Transcribe the data exactly. Leave nothing out.

Collection entries
----------------

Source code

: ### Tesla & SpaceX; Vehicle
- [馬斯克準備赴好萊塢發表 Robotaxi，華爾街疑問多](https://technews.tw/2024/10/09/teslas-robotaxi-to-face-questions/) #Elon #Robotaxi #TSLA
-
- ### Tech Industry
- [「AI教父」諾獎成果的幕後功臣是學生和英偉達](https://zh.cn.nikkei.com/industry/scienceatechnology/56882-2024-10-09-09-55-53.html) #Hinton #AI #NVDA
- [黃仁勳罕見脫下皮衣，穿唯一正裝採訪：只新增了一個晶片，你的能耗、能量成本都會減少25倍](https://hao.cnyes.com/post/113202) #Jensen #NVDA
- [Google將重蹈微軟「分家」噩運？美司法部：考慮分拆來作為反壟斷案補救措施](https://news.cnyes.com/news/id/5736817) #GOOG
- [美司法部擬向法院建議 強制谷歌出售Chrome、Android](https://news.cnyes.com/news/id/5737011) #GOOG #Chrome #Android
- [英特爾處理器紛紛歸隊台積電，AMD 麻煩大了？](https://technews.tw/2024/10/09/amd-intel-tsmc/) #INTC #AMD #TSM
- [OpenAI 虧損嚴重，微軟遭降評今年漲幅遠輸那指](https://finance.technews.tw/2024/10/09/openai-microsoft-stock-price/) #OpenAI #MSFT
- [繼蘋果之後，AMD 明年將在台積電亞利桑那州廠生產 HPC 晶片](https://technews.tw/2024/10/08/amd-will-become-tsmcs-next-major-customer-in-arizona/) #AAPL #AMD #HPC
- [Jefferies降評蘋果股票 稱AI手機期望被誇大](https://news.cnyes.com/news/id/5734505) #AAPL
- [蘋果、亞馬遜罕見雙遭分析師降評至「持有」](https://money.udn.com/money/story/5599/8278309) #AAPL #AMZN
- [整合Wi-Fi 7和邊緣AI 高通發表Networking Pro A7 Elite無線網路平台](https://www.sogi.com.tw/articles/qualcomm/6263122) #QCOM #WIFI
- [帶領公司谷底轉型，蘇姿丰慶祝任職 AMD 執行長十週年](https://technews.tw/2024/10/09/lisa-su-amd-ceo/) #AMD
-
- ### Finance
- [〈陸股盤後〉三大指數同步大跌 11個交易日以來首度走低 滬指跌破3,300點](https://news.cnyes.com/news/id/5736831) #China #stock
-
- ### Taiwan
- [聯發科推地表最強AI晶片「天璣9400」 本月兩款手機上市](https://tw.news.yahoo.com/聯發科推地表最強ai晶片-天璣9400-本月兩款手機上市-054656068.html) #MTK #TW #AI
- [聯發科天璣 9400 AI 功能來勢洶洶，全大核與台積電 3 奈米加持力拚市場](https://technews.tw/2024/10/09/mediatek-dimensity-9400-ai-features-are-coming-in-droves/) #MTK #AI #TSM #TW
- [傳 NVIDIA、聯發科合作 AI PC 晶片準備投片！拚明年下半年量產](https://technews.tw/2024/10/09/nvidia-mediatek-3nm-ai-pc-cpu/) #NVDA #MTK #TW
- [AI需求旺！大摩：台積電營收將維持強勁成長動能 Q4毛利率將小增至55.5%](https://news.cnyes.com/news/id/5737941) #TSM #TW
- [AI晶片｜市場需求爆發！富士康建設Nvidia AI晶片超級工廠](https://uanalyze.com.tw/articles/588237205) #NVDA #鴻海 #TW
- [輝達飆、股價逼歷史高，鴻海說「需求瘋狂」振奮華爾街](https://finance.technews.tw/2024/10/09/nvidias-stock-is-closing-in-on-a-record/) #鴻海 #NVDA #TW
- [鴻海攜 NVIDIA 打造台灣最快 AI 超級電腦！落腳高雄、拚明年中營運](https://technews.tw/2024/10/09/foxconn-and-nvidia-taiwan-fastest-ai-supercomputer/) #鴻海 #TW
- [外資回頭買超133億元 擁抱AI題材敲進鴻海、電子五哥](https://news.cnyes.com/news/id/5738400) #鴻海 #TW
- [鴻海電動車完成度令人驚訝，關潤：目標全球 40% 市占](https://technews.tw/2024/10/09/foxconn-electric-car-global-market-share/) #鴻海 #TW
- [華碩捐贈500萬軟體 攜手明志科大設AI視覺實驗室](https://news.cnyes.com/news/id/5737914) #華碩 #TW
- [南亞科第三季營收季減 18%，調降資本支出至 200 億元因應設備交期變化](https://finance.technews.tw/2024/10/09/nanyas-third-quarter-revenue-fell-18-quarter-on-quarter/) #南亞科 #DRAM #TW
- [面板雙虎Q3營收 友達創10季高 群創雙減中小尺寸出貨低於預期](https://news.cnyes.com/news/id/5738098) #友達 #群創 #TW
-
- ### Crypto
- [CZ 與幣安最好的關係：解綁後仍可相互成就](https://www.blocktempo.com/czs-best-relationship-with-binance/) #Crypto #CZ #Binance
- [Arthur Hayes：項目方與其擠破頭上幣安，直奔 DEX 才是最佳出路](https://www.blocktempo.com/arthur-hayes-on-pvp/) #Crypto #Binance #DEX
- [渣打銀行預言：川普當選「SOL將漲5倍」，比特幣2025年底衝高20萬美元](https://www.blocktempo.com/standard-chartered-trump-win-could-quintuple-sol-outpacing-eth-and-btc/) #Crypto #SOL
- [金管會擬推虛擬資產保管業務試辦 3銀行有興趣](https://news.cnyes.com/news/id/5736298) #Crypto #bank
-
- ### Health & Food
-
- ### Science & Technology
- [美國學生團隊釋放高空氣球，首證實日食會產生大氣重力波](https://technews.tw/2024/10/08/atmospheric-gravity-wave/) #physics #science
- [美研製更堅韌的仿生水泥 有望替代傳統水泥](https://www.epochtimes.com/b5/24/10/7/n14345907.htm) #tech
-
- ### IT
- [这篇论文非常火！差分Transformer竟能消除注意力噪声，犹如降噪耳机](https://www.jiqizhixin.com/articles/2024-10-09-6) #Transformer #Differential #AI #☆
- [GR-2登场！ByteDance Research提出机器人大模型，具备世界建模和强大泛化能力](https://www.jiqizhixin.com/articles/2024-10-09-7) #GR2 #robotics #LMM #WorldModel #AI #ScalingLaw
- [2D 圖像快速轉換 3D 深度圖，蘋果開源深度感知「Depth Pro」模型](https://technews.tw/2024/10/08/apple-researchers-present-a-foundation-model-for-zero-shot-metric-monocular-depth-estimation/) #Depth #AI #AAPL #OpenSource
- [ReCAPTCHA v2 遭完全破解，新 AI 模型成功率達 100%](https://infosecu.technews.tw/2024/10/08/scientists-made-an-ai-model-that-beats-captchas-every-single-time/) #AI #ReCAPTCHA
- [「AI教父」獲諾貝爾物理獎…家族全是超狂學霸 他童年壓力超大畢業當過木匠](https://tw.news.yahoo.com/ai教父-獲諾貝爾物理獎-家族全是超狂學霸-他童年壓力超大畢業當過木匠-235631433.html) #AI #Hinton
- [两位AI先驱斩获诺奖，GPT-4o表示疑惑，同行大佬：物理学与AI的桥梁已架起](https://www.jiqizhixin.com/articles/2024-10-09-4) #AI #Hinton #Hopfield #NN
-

----------------

• [Answer]:
Source code

: ### Tesla & SpaceX; Vehicle
- [馬斯克準備赴好萊塢發表 Robotaxi，華爾街疑問多](https://technews.tw/2024/10/09/teslas-robotaxi-to-face-questions/) #Elon #Robotaxi #TSLA
-
- ### Tech Industry
- [「AI教父」諾獎成果的幕後功臣是學生和英偉達](https://zh.cn.nikkei.com/industry/scienceatechnology/56882-2024-10-09-09-55-53.html) #Hinton #AI #NVDA
- [黃仁勳罕見脫下皮衣，穿唯一正裝採訪：只新增了一個晶片，你的能耗、能量成本都會減少25倍](https://hao.cnyes.com/post/113202) #Jensen #NVDA
- [Google將重蹈微軟「分家」噩運？美司法部：考慮分拆來作為反壟斷案補救措施](https://news.cnyes.com/news/id/5736817) #GOOG
- [美司法部擬向法院建議 強制谷歌出售Chrome、Android](https://news.cnyes.com/news/id/5737011) #GOOG #Chrome #Android
- [英特爾處理器紛紛歸隊台積電，AMD 麻煩大了？](https://technews.tw/2024/10/09/amd-intel-tsmc/) #INTC #AMD #TSM
- [OpenAI 虧損嚴重，微軟遭降評今年漲幅遠輸那指](https://finance.technews.tw/2024/10/09/openai-microsoft-stock-price/) #OpenAI #MSFT
- [繼蘋果之後，AMD 明年將在台積電亞利桑那州廠生產 HPC 晶片](https://technews.tw/2024/10/08/amd-will-become-tsmcs-next-major-customer-in-arizona/) #AAPL #AMD #HPC
- [Jefferies降評蘋果股票 稱AI手機期望被誇大](https://news.cnyes.com/news/id/5734505) #AAPL
- [蘋果、亞馬遜罕見雙遭分析師降評至「持有」](https://money.udn.com/money/story/5599/8278309) #AAPL #AMZN
- [整合Wi-Fi 7和邊緣AI 高通發表Networking Pro A7 Elite無線網路平台](https://www.sogi.com.tw/articles/qualcomm/6263122) #QCOM #WIFI
- [帶領公司谷底轉型，蘇姿丰慶祝任職 AMD 執行長十週年](https://technews.tw/2024/10/09/lisa-su-amd-ceo/) #AMD
-
- ### Finance
- [〈陸股盤後〉三大指數同步大跌 11個交易日以來首度走低 滬指跌破3,300點](https://news.cnyes.com/news/id/5736831) #China #stock
-
- ### Taiwan
- [聯發科推地表最強AI晶片「天璣9400」 本月兩款手機上市](https://tw.news.yahoo.com/聯發科推地表最強ai晶片-天璣9400-本月兩款手機上市-054656068.html) #MTK #TW #AI
- [聯發科天璣 9400 AI 功能來勢洶洶，全大核與台積電 3 奈米加持力拚市場](https://technews.tw/2024/10/09/mediatek-dimensity-9400-ai-features-are-coming-in-droves/) #MTK #AI #TSM #TW
- [傳 NVIDIA、聯發科合作 AI PC 晶片準備投片！拚明年下半年量產](https://technews.tw/2024/10/09/nvidia-mediatek-3nm-ai-pc-cpu/) #NVDA #MTK #TW
- [AI需求旺！大摩：台積電營收將維持強勁成長動能 Q4毛利率將小增至55.5%](https://news.cnyes.com/news/id/5737941) #TSM #TW
- [AI晶片｜市場需求爆發！富士康建設Nvidia AI晶片超級工廠](https://uanalyze.com.tw/articles/588237205) #NVDA #鴻海 #TW
- [輝達飆、股價逼歷史高，鴻海說「需求瘋狂」振奮華爾街](https://finance.technews.tw/2024/10/09/nvidias-stock-is-closing-in-on-a-record/) #鴻海 #NVDA #TW
- [鴻海攜 NVIDIA 打造台灣最快 AI 超級電腦！落腳高雄、拚明年中營運](https://technews.tw/2024/10/09/foxconn-and-nvidia-taiwan-fastest-ai-supercomputer/) #鴻海 #TW
- [外資回頭買超133億元 擁抱AI題材敲進鴻海、電子五哥](https://news.cnyes.com/news/id/5738400) #鴻海 #TW
- [鴻海電動車完成度令人驚訝，關潤：目標全球 40% 市占](https://technews.tw/2024/10/09/foxconn-electric-car-global-market-share/) #鴻海 #TW
- [華碩捐贈500萬軟體 攜手明志科大設AI視覺實驗室](https://news.cnyes.com/news/id/5737914) #華碩 #TW
- [南亞科第三季營收季減 18%，調降資本支出至 200 億元因應設備交期變化](https://finance.technews.tw/2024/10/09/nanyas-third-quarter-revenue-fell-18-quarter-on-quarter/) #南亞科 #DRAM #TW
- [面板雙虎Q3營收 友達創10季高 群創雙減中小尺寸出貨低於預期](https://news.cnyes.com/news/id/5738098) #友達 #群創 #TW
-
- ### Crypto
- [CZ 與幣安最好的關係：解綁後仍可相互成就](https://www.blocktempo.com/czs-best-relationship-with-binance/) #Crypto #CZ #Binance
- [Arthur Hayes：項目方與其擠破頭上幣安，直奔 DEX 才是最佳出路](https://www.blocktempo.com/arthur-hayes-on-pvp/) #Crypto #Binance #DEX
- [渣打銀行預言：川普當選「SOL將漲5倍」，比特幣2025年底衝高20萬美元](https://www.blocktempo.com/standard-chartered-trump-win-could-quintuple-sol-outpacing-eth-and-btc/) #Crypto #SOL
- [金管會擬推虛擬資產保管業務試辦 3銀行有興趣](https://news.cnyes.com/news/id/5736298) #Crypto #bank
-
- ### Health & Food
-
- ### Science & Technology
- [美國學生團隊釋放高空氣球，首證實日食會產生大氣重力波](https://technews.tw/2024/10/08/atmospheric-gravity-wave/) #physics #science
- [美研製更堅韌的仿生水泥 有望替代傳統水泥](https://www.epochtimes.com/b5/24/10/7/n14345907.htm) #tech
-
- ### IT
- [这篇论文非常火！差分Transformer竟能消除注意力噪声，犹如降噪耳机](https://www.jiqizhixin.com/articles/2024-10-09-6) #Transformer #Differential #AI #☆
- [GR-2登场！ByteDance Research提出机器人大模型，具备世界建模和强大泛化能力](https://www.jiqizhixin.com/articles/2024-10-09-7) #GR2 #robotics #LMM #WorldModel #AI #ScalingLaw
- [2D 圖像快速轉換 3D 深度圖，蘋果開源深度感知「Depth Pro」模型](https://technews.tw/2024/10/08/apple-researchers-present-a-foundation-model-for-zero-shot-metric-monocular-depth-estimation/) #Depth #AI #AAPL #OpenSource
- [ReCAPTCHA v2 遭完全破解，新 AI 模型成功率達 100%](https://infosecu.technews.tw/2024/10/08/scientists-made-an-ai-model-that-beats-captchas-every-single-time/) #AI #ReCAPTCHA
- [「AI教父」獲諾貝爾物理獎…家族全是超狂學霸 他童年壓力超大畢業當過木匠](https://tw.news.yahoo.com/ai教父-獲諾貝爾物理獎-家族全是超狂學霸-他童年壓力超大畢業當過木匠-235631433.html) #AI #Hinton
- [两位AI先驱斩获诺奖，GPT-4o表示疑惑，同行大佬：物理学与AI的桥梁已架起](https://www.jiqizhixin.com/articles/2024-10-09-4) #AI #Hinton #Hopfield #NN
-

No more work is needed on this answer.